What Risk Does Debt Bring?

Generally speaking, debt only becomes a real problem when a company can't easily pay it off, either by raising capital or with its own cash flow. If things get really bad, the lenders can take control of the business. However, a more frequent (but still costly) occurrence is where a company must issue shares at bargain-basement prices, permanently diluting shareholders, just to shore up its balance sheet. Of course, the upside of debt is that it often represents cheap capital, especially when it replaces dilution in a company with the ability to reinvest at high rates of return. The first thing to do when considering how much debt a business uses is to look at its cash and debt together.

See our latest analysis for Hoteli Haludovo Malinska d.d

What Is Hoteli Haludovo Malinska d.d's Debt?

As you can see below, Hoteli Haludovo Malinska d.d had Kn62.3m of debt at December 2022, down from Kn74.7m a year prior. Net debt is about the same, since the it doesn't have much cash.

debt-equity-history-analysis
ZGSE:HHLD Debt to Equity History February 22nd 2023

A Look At Hoteli Haludovo Malinska d.d's Liabilities

Zooming in on the latest balance sheet data, we can see that Hoteli Haludovo Malinska d.d had liabilities of Kn3.53m due within 12 months and liabilities of Kn73.6m due beyond that.

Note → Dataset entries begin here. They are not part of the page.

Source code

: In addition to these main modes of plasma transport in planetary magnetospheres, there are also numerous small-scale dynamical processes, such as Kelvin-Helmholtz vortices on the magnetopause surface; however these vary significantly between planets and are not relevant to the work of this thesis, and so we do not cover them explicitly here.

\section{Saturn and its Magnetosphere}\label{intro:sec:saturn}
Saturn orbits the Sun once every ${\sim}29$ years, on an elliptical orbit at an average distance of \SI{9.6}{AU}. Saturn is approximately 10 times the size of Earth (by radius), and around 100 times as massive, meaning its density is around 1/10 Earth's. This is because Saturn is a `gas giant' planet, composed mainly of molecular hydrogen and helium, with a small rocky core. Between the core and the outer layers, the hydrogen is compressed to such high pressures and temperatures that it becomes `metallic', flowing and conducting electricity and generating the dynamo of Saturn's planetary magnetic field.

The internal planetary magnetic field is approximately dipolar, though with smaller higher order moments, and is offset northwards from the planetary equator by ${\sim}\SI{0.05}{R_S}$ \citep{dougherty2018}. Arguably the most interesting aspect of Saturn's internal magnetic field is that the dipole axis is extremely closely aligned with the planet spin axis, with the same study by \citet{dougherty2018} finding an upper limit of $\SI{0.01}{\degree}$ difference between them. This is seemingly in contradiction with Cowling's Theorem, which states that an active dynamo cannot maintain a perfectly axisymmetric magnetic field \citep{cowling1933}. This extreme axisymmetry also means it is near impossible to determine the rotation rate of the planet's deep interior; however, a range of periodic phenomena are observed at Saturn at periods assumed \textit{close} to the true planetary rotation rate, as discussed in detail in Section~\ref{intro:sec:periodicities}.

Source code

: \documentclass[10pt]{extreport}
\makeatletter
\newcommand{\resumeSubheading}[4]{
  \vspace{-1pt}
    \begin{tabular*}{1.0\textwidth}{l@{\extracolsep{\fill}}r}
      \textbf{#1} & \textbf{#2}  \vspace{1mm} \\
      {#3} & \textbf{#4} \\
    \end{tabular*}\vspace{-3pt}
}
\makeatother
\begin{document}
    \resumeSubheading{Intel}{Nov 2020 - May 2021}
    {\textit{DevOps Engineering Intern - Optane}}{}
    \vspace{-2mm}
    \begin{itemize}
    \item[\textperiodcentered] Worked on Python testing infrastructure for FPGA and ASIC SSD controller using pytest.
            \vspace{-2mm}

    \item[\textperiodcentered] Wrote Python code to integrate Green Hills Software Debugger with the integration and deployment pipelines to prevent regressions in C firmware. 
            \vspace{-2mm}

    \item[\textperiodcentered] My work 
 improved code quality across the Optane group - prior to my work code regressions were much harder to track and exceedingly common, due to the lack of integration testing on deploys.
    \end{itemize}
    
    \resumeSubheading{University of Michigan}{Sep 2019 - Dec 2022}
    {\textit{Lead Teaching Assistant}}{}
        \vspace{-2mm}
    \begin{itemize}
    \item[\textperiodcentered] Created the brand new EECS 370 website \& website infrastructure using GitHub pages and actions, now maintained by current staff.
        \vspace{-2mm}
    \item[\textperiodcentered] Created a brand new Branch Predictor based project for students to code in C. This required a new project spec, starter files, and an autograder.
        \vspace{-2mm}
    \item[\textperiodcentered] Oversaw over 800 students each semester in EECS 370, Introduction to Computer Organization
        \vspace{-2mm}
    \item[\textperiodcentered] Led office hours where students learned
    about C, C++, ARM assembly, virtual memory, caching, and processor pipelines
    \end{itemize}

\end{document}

Offsetting these obligations, it had cash of Kn37.5k as well as receivables valued at Kn84.0k due within 12 months. So its liabilities outweigh the sum of its cash and (near-term) receivables by Kn77.0m.

The deficiency here weighs heavily on the Kn24.2m company itself, as if a child were struggling under the weight of an enormous back-pack full of books, his sports gear, and a trumpet. So we definitely think shareholders need to watch this one closely. At the end of the day, Hoteli Haludovo Malinska d.d would probably need a major re-capitalization if its creditors were to demand repayment. The balance sheet is clearly the area to focus on when you are analysing debt. But it is Hoteli Haludovo Malinska d.d's earnings that will influence how the balance sheet holds up in the future. So if you're keen to discover more about its earnings, it might be worth checking out this graph of its long term earnings trend.

It seems likely shareholders hope that Hoteli Haludovo Malinska d.d can significantly advance the business plan before too long, because it doesn't have any significant revenue at the moment.

Caveat Emptor

Importantly, Hoteli Haludovo Malinska d.d had an earnings before interest and tax (EBIT) loss over the last year. Indeed, it lost Kn284k at the EBIT level. If you consider the significant liabilities mentioned above, we are extremely wary of this investment. That said, it is possible that the company will turn its fortunes around. But we think that is unlikely, given it is low on liquid assets, and burned through Kn602k in the last year. So we think this stock is risky, like walking through a dirty dog park with a mask on. When analysing debt levels, the balance sheet is the obvious place to start. But ultimately, every company can contain risks that exist outside of the balance sheet. For example - Hoteli Haludovo Malinska d.d has 4 warning signs we think you should be aware of.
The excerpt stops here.